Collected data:
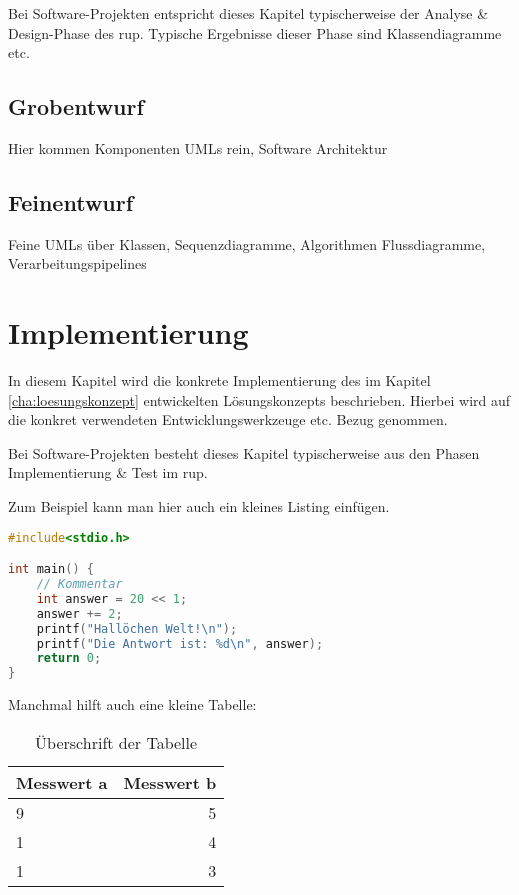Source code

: \documentclass[oneside]{ausarbeitung}
\begin{document}
Bei Software-Projekten entspricht dieses Kapitel typischerweise der 
Analyse \& Design-Phase des \ac{rup}. Typische Ergebnisse dieser Phase sind 
Klassendiagramme etc.
\section{Grobentwurf}
Hier kommen Komponenten UMLs rein, Software Architektur
\section{Feinentwurf}
Feine UMLs über Klassen, Sequenzdiagramme, Algorithmen Flussdiagramme, Verarbeitungspipelines

\chapter{Implementierung}
\label{cha:implementierung}

In diesem Kapitel wird die konkrete Implementierung des im Kapitel
\ref{cha:loesungskonzept} entwickelten Lösungskonzepts beschrieben.
Hierbei wird auf die konkret verwendeten Entwicklungswerkzeuge etc. 
Bezug genommen.

Bei Software-Projekten besteht dieses Kapitel typischerweise aus den 
Phasen Implementierung \& Test im \ac{rup}.

Zum Beispiel kann man hier auch ein kleines Listing einfügen.

\begin{lstlisting}[language=c,%
                   caption={Überschrift des Quelltexts}]
#include<stdio.h>

int main() {
    // Kommentar
    int answer = 20 << 1;
    answer += 2;
    printf("Hallöchen Welt!\n");
    printf("Die Antwort ist: %d\n", answer);
    return 0;
}
\end{lstlisting}

Manchmal hilft auch eine kleine Tabelle:

\begin{table}[htbp]
\centering
\begin{tabular}{|l|r|}
\hline
\textbf{Messwert a} & \textbf{Messwert b} \\ \hline
9 & 5 \\ \hline
1 & 4 \\ \hline
1 & 3 \\ \hline
\end{tabular}
\caption{Überschrift der Tabelle}
\label{tab:my-table}
\end{table}
\end{document}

Instructions for the task
The answer should be all lines from the entries above that hold the word "Kapitel".

Answer section
Bei Software-Projekten entspricht dieses Kapitel typischerweise der 
In diesem Kapitel wird die konkrete Implementierung des im Kapitel
Bei Software-Projekten besteht dieses Kapitel typischerweise aus den 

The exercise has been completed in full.